Start of Task input

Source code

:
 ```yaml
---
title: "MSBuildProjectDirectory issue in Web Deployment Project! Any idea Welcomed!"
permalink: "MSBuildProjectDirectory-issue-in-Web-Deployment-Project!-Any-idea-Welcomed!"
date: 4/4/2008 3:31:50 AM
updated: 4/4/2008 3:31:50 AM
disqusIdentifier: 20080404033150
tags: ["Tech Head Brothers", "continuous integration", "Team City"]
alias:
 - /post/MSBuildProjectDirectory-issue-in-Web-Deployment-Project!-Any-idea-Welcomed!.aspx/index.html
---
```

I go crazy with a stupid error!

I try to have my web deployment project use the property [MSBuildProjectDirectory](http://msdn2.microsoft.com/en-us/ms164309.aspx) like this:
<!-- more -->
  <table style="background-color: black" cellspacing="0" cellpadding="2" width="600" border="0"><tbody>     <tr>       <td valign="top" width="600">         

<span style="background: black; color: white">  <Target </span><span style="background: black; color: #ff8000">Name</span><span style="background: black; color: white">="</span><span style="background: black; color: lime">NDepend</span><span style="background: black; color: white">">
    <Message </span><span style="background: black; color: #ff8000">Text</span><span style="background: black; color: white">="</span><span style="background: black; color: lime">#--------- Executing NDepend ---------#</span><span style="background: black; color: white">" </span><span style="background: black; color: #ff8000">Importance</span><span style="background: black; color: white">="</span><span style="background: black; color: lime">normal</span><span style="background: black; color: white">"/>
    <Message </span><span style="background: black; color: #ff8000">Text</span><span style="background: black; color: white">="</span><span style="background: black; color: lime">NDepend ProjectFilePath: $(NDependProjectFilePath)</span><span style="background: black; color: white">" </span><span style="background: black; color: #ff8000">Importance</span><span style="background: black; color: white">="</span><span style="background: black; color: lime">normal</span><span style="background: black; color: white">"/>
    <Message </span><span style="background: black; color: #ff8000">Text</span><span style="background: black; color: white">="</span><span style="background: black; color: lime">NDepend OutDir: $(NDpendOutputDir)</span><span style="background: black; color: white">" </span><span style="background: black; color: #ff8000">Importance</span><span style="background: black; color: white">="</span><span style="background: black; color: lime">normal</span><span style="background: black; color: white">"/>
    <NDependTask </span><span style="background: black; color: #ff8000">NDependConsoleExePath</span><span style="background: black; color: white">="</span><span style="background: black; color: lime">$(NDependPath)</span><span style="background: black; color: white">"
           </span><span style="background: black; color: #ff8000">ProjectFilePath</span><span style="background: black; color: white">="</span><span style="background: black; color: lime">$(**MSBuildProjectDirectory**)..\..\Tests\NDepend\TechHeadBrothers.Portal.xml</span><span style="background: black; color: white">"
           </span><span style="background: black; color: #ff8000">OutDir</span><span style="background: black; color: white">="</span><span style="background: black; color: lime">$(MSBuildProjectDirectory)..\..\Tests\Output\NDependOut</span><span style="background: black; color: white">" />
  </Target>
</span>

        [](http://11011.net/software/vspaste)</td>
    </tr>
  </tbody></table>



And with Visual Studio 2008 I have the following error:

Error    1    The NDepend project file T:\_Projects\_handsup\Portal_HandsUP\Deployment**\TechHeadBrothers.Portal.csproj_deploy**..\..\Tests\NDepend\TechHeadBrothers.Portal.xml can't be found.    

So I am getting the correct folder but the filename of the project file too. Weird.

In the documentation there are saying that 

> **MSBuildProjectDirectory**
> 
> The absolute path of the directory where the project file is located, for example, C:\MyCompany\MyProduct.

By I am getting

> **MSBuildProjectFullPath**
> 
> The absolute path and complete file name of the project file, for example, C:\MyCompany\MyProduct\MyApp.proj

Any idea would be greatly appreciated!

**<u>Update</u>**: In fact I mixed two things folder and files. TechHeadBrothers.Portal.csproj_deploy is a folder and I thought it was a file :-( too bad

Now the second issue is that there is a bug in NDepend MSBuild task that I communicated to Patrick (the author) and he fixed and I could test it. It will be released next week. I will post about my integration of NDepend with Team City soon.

End of Task input

• Work instructions:
The material above must be output in full. Keep every word as it is.

• Response box:
Source code

:
 ```yaml
---
title: "MSBuildProjectDirectory issue in Web Deployment Project! Any idea Welcomed!"
permalink: "MSBuildProjectDirectory-issue-in-Web-Deployment-Project!-Any-idea-Welcomed!"
date: 4/4/2008 3:31:50 AM
updated: 4/4/2008 3:31:50 AM
disqusIdentifier: 20080404033150
tags: ["Tech Head Brothers", "continuous integration", "Team City"]
alias:
 - /post/MSBuildProjectDirectory-issue-in-Web-Deployment-Project!-Any-idea-Welcomed!.aspx/index.html
---
```

I go crazy with a stupid error!

I try to have my web deployment project use the property [MSBuildProjectDirectory](http://msdn2.microsoft.com/en-us/ms164309.aspx) like this:
<!-- more -->
  <table style="background-color: black" cellspacing="0" cellpadding="2" width="600" border="0"><tbody>     <tr>       <td valign="top" width="600">         

<span style="background: black; color: white">  <Target </span><span style="background: black; color: #ff8000">Name</span><span style="background: black; color: white">="</span><span style="background: black; color: lime">NDepend</span><span style="background: black; color: white">">
    <Message </span><span style="background: black; color: #ff8000">Text</span><span style="background: black; color: white">="</span><span style="background: black; color: lime">#--------- Executing NDepend ---------#</span><span style="background: black; color: white">" </span><span style="background: black; color: #ff8000">Importance</span><span style="background: black; color: white">="</span><span style="background: black; color: lime">normal</span><span style="background: black; color: white">"/>
    <Message </span><span style="background: black; color: #ff8000">Text</span><span style="background: black; color: white">="</span><span style="background: black; color: lime">NDepend ProjectFilePath: $(NDependProjectFilePath)</span><span style="background: black; color: white">" </span><span style="background: black; color: #ff8000">Importance</span><span style="background: black; color: white">="</span><span style="background: black; color: lime">normal</span><span style="background: black; color: white">"/>
    <Message </span><span style="background: black; color: #ff8000">Text</span><span style="background: black; color: white">="</span><span style="background: black; color: lime">NDepend OutDir: $(NDpendOutputDir)</span><span style="background: black; color: white">" </span><span style="background: black; color: #ff8000">Importance</span><span style="background: black; color: white">="</span><span style="background: black; color: lime">normal</span><span style="background: black; color: white">"/>
    <NDependTask </span><span style="background: black; color: #ff8000">NDependConsoleExePath</span><span style="background: black; color: white">="</span><span style="background: black; color: lime">$(NDependPath)</span><span style="background: black; color: white">"
           </span><span style="background: black; color: #ff8000">ProjectFilePath</span><span style="background: black; color: white">="</span><span style="background: black; color: lime">$(**MSBuildProjectDirectory**)..\..\Tests\NDepend\TechHeadBrothers.Portal.xml</span><span style="background: black; color: white">"
           </span><span style="background: black; color: #ff8000">OutDir</span><span style="background: black; color: white">="</span><span style="background: black; color: lime">$(MSBuildProjectDirectory)..\..\Tests\Output\NDependOut</span><span style="background: black; color: white">" />
  </Target>
</span>

        [](http://11011.net/software/vspaste)</td>
    </tr>
  </tbody></table>



And with Visual Studio 2008 I have the following error:

Error    1    The NDepend project file T:\_Projects\_handsup\Portal_HandsUP\Deployment**\TechHeadBrothers.Portal.csproj_deploy**..\..\Tests\NDepend\TechHeadBrothers.Portal.xml can't be found.    

So I am getting the correct folder but the filename of the project file too. Weird.

In the documentation there are saying that 

> **MSBuildProjectDirectory**
> 
> The absolute path of the directory where the project file is located, for example, C:\MyCompany\MyProduct.

By I am getting

> **MSBuildProjectFullPath**
> 
> The absolute path and complete file name of the project file, for example, C:\MyCompany\MyProduct\MyApp.proj

Any idea would be greatly appreciated!

**<u>Update</u>**: In fact I mixed two things folder and files. TechHeadBrothers.Portal.csproj_deploy is a folder and I thought it was a file :-( too bad

Now the second issue is that there is a bug in NDepend MSBuild task that I communicated to Patrick (the author) and he fixed and I could test it. It will be released next week. I will post about my integration of NDepend with Team City soon.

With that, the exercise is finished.